Saved data entries:
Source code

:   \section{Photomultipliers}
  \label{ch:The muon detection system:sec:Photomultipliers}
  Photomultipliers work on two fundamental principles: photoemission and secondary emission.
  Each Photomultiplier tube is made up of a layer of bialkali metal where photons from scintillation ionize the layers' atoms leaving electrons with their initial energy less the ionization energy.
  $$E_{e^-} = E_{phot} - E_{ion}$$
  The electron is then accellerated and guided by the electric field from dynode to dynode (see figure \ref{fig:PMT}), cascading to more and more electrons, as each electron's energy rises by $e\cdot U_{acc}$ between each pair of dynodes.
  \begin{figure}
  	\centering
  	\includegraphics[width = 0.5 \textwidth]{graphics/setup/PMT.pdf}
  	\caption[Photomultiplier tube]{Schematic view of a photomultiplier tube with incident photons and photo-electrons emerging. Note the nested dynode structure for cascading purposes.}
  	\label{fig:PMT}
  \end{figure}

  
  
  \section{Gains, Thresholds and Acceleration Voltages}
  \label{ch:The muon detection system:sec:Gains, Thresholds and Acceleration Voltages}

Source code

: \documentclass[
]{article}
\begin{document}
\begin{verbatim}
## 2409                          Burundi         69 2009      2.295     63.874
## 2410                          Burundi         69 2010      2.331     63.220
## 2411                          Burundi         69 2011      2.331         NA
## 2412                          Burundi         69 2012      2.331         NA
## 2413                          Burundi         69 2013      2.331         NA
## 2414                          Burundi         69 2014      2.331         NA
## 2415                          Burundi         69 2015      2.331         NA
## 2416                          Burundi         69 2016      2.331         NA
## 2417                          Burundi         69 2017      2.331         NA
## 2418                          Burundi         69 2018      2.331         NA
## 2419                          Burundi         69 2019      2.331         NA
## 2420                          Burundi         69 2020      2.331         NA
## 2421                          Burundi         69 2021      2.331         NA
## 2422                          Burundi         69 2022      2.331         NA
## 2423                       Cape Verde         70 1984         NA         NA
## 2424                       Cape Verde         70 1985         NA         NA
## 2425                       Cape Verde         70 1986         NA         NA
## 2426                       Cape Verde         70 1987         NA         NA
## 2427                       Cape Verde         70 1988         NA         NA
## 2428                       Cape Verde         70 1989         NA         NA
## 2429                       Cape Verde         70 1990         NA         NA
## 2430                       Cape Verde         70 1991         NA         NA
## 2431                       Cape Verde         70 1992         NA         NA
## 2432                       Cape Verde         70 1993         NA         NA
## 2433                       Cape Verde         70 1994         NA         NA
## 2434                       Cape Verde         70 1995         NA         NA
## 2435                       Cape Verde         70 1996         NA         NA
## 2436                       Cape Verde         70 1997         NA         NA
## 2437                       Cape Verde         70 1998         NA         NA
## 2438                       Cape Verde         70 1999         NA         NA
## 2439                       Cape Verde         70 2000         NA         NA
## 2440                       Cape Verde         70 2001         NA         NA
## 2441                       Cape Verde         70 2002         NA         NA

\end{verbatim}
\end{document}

Task to complete. All lines above holding the word "system" make up the answer; copy each one.

Solution for this exercise.
  \label{ch:The muon detection system:sec:Photomultipliers}
  \label{ch:The muon detection system:sec:Gains, Thresholds and Acceleration Voltages}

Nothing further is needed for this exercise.